There have been many days where the pain feels overwhelming, when the crying won’t stop inside, and it just gets louder and louder. But somehow we survived those days, just like we somehow survived all of the abuse. We learned to try and help anchor our parts to the present. We have things in our bedroom that remind us it’s the present day. We work on talking to them and validating their pain. I tell them they went through so much for us, and we’re grateful. We tell them it’s horrible to experience what they did, and we know they’re hurting. I ask myself what I’d do for a traumatized child, and then I do what I can for them. It helps that I understand trauma, and I’m a natural caregiver. Once we had safe people in our lives, we were able to find the strength to begin healing our most wounded parts. There are still many parts inside locked away in pain, and sometimes it feels overwhelming, but we’ve gained that sense of mastery over our worst and most intense emotions. We believe that we can survive anything, and most of us are now committed to working as a team. This is how you heal DID. Through safety comes strength and peace.

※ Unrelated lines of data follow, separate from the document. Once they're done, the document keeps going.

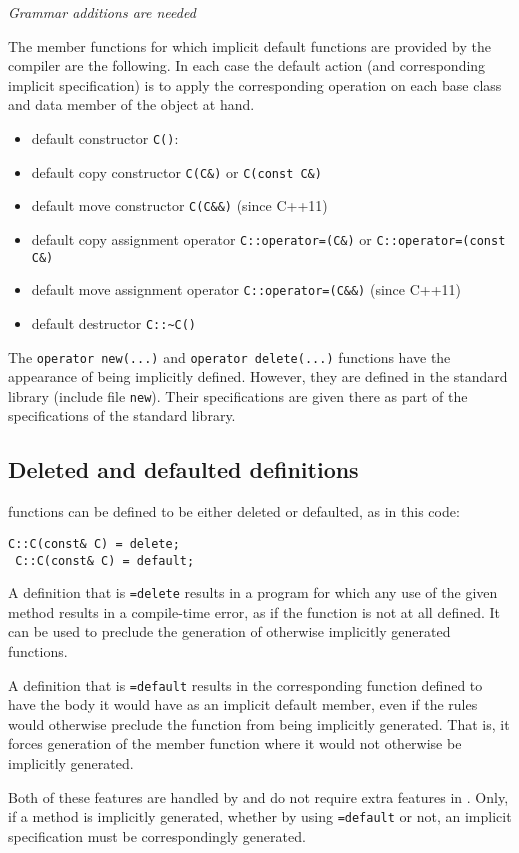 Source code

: \emph{Grammar additions are needed}

The member functions for which implicit default functions are provided by the compiler are the following. In each case the default action (and corresponding implicit specification) is to apply the corresponding operation on each base class and data member of the object at hand.
\begin{itemize}
	\item default constructor \lstinline|C()|: 
	\item default copy constructor \lstinline|C(C&)| or \lstinline|C(const C&)|
	\item default move constructor \lstinline|C(C&&)| (since C++11)
	\item default copy assignment operator \lstinline|C::operator=(C&)| or \lstinline|C::operator=(const C&)|
	\item default move assignment operator \lstinline|C::operator=(C&&)| (since C++11)
	\item default destructor \lstinline|C::~C()|
\end{itemize}


The \lstinline|operator new(...)| and 
\lstinline|operator delete(...)| functions have the appearance of being implicitly defined. However, they are defined in the standard library
(include file \lstinline|new|). Their specifications are given there as
part of the specifications of the standard library.

\subsection{Deleted and defaulted definitions}

 \lang{} functions can be defined to be either deleted or defaulted, as in this code:
 \begin{lstlisting}[deletekeywords={default}]
 C::C(const& C) = delete; 
 C::C(const& C) = default; 
 \end{lstlisting}
 A definition that is \lstinline|=delete| results in a program for which any use of the given method results in a compile-time error,
 as if the function is not at all defined. It can be used to preclude the
 generation of otherwise implicitly generated functions.
 
 A definition that is \lstinline|=default| results in the corresponding
 function defined to have the body it would have as an implicit default
 member, even if the \lang{} rules would otherwise preclude the 
 function from being implicitly generated. That is, it forces 
 generation of the member function where it would not otherwise be implicitly generated.
 
Both of these features are handled by \lang{} and do not require 
extra features in \NAME{}. Only, if a method is implicitly generated, whether by using \lstinline|=default| or not, an implicit specification must be correspondingly generated.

3 thoughts on “What Therapists Need to Know About DID: Working With Child Parts of the Patient

  1. This is articulated so well. I can really relate to this as I am currently engaged in this process of working to build connection with my inner parts. It feels like a tug of war at times – both an internal battle of needs, wants, and fearful resistance as well as an external battle of perceptions of trust, safety, and care from my therapist. Thank you for sharing.

    Liked by 1 person

    1. Thanks, I’m glad it resonated with you. I know what you mean, the battles are painful. I guess what helps me, despite it being counter-intuitive, is to lean into the uncomfortableness and pain. Not easy tho! Good luck on your journey, may you find peace as well.